**Exercise**
Restating the records exactly is the whole task.

**Stored entries**
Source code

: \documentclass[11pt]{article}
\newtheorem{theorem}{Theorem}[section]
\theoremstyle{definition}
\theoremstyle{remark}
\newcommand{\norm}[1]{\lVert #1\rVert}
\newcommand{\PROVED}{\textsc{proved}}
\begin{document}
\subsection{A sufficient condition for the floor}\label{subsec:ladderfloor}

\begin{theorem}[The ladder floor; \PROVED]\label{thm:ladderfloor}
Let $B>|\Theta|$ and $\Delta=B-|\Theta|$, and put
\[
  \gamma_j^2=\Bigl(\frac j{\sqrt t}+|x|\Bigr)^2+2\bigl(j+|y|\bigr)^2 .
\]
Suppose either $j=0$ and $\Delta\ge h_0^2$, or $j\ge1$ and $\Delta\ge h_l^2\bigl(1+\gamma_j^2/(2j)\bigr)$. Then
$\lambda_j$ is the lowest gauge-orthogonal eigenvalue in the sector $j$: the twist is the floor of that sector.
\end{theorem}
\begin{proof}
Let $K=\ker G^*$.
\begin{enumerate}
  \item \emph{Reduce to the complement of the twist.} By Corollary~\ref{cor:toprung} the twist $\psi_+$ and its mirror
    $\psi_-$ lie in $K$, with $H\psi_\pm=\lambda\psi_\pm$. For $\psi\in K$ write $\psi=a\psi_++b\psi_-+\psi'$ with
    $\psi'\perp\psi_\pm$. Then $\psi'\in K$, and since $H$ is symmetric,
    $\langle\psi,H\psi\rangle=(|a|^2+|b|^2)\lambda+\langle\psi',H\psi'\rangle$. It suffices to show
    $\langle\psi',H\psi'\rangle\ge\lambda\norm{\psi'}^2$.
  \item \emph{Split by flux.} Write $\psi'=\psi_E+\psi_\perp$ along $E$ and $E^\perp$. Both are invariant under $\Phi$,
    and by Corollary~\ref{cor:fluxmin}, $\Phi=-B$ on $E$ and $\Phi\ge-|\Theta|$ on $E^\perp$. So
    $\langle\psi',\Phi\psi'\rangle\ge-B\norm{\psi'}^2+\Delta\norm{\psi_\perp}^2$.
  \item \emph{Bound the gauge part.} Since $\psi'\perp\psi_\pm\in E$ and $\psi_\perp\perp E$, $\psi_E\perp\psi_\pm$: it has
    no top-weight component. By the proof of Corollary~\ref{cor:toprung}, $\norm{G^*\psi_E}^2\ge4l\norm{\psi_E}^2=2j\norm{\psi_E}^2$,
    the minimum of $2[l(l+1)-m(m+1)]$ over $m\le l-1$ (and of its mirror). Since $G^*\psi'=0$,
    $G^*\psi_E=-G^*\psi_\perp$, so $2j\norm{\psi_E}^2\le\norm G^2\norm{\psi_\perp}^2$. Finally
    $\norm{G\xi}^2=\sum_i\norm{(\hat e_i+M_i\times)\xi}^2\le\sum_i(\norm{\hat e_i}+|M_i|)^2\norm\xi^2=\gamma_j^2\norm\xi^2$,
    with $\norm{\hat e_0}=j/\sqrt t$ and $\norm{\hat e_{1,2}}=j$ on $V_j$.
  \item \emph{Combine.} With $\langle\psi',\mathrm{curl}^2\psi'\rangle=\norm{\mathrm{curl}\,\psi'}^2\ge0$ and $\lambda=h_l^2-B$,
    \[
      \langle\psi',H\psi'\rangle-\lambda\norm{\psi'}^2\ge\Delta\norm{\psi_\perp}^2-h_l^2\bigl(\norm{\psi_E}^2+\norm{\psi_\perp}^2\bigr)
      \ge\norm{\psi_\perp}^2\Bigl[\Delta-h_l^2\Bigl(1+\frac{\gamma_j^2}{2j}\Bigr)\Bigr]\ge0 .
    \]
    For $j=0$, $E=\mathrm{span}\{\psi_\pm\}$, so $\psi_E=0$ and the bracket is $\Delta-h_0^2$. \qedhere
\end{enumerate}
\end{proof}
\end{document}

**Final answer**
Source code

: \documentclass[11pt]{article}
\newtheorem{theorem}{Theorem}[section]
\theoremstyle{definition}
\theoremstyle{remark}
\newcommand{\norm}[1]{\lVert #1\rVert}
\newcommand{\PROVED}{\textsc{proved}}
\begin{document}
\subsection{A sufficient condition for the floor}\label{subsec:ladderfloor}

\begin{theorem}[The ladder floor; \PROVED]\label{thm:ladderfloor}
Let $B>|\Theta|$ and $\Delta=B-|\Theta|$, and put
\[
  \gamma_j^2=\Bigl(\frac j{\sqrt t}+|x|\Bigr)^2+2\bigl(j+|y|\bigr)^2 .
\]
Suppose either $j=0$ and $\Delta\ge h_0^2$, or $j\ge1$ and $\Delta\ge h_l^2\bigl(1+\gamma_j^2/(2j)\bigr)$. Then
$\lambda_j$ is the lowest gauge-orthogonal eigenvalue in the sector $j$: the twist is the floor of that sector.
\end{theorem}
\begin{proof}
Let $K=\ker G^*$.
\begin{enumerate}
  \item \emph{Reduce to the complement of the twist.} By Corollary~\ref{cor:toprung} the twist $\psi_+$ and its mirror
    $\psi_-$ lie in $K$, with $H\psi_\pm=\lambda\psi_\pm$. For $\psi\in K$ write $\psi=a\psi_++b\psi_-+\psi'$ with
    $\psi'\perp\psi_\pm$. Then $\psi'\in K$, and since $H$ is symmetric,
    $\langle\psi,H\psi\rangle=(|a|^2+|b|^2)\lambda+\langle\psi',H\psi'\rangle$. It suffices to show
    $\langle\psi',H\psi'\rangle\ge\lambda\norm{\psi'}^2$.
  \item \emph{Split by flux.} Write $\psi'=\psi_E+\psi_\perp$ along $E$ and $E^\perp$. Both are invariant under $\Phi$,
    and by Corollary~\ref{cor:fluxmin}, $\Phi=-B$ on $E$ and $\Phi\ge-|\Theta|$ on $E^\perp$. So
    $\langle\psi',\Phi\psi'\rangle\ge-B\norm{\psi'}^2+\Delta\norm{\psi_\perp}^2$.
  \item \emph{Bound the gauge part.} Since $\psi'\perp\psi_\pm\in E$ and $\psi_\perp\perp E$, $\psi_E\perp\psi_\pm$: it has
    no top-weight component. By the proof of Corollary~\ref{cor:toprung}, $\norm{G^*\psi_E}^2\ge4l\norm{\psi_E}^2=2j\norm{\psi_E}^2$,
    the minimum of $2[l(l+1)-m(m+1)]$ over $m\le l-1$ (and of its mirror). Since $G^*\psi'=0$,
    $G^*\psi_E=-G^*\psi_\perp$, so $2j\norm{\psi_E}^2\le\norm G^2\norm{\psi_\perp}^2$. Finally
    $\norm{G\xi}^2=\sum_i\norm{(\hat e_i+M_i\times)\xi}^2\le\sum_i(\norm{\hat e_i}+|M_i|)^2\norm\xi^2=\gamma_j^2\norm\xi^2$,
    with $\norm{\hat e_0}=j/\sqrt t$ and $\norm{\hat e_{1,2}}=j$ on $V_j$.
  \item \emph{Combine.} With $\langle\psi',\mathrm{curl}^2\psi'\rangle=\norm{\mathrm{curl}\,\psi'}^2\ge0$ and $\lambda=h_l^2-B$,
    \[
      \langle\psi',H\psi'\rangle-\lambda\norm{\psi'}^2\ge\Delta\norm{\psi_\perp}^2-h_l^2\bigl(\norm{\psi_E}^2+\norm{\psi_\perp}^2\bigr)
      \ge\norm{\psi_\perp}^2\Bigl[\Delta-h_l^2\Bigl(1+\frac{\gamma_j^2}{2j}\Bigr)\Bigr]\ge0 .
    \]
    For $j=0$, $E=\mathrm{span}\{\psi_\pm\}$, so $\psi_E=0$ and the bracket is $\Delta-h_0^2$. \qedhere
\end{enumerate}
\end{proof}
\end{document}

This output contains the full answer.